#### WHAT IS EXPECTED
Please look for the string "following" below and report every line in which it occurs.
---*---
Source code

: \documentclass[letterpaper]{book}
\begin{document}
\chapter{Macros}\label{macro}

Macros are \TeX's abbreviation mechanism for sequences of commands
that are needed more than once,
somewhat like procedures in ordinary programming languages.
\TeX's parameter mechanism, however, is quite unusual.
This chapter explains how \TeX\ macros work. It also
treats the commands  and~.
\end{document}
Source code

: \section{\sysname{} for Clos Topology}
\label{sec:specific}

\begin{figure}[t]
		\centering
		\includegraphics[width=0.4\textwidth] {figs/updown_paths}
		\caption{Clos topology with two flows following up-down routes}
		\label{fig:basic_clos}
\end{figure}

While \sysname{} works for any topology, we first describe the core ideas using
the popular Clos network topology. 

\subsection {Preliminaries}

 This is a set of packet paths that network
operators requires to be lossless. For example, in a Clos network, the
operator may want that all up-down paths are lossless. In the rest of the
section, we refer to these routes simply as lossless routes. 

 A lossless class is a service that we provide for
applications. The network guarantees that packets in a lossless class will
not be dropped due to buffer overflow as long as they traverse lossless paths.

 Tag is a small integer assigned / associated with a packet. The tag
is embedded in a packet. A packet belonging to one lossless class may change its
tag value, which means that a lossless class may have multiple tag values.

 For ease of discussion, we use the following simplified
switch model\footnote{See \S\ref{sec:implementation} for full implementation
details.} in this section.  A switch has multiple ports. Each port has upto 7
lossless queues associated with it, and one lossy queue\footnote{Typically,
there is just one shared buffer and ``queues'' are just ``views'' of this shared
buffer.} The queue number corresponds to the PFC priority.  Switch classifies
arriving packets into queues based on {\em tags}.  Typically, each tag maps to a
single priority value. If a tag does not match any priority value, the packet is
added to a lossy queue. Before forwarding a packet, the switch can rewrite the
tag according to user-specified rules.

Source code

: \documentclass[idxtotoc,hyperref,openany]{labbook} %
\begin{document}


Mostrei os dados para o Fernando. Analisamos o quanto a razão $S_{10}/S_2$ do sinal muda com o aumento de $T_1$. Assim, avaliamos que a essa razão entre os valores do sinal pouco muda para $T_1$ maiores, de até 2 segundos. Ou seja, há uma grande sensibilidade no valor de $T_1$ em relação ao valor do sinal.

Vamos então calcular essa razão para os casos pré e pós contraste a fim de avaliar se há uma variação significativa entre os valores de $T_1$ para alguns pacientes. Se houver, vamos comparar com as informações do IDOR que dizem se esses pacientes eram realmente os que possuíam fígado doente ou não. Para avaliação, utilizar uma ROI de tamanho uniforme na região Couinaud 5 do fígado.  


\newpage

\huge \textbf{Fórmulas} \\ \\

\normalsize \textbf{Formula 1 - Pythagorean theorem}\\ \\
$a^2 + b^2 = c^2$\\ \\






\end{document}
---*---
#### OUTPUT FOR THIS EXERCISE
		\caption{Clos topology with two flows following up-down routes}
 For ease of discussion, we use the following simplified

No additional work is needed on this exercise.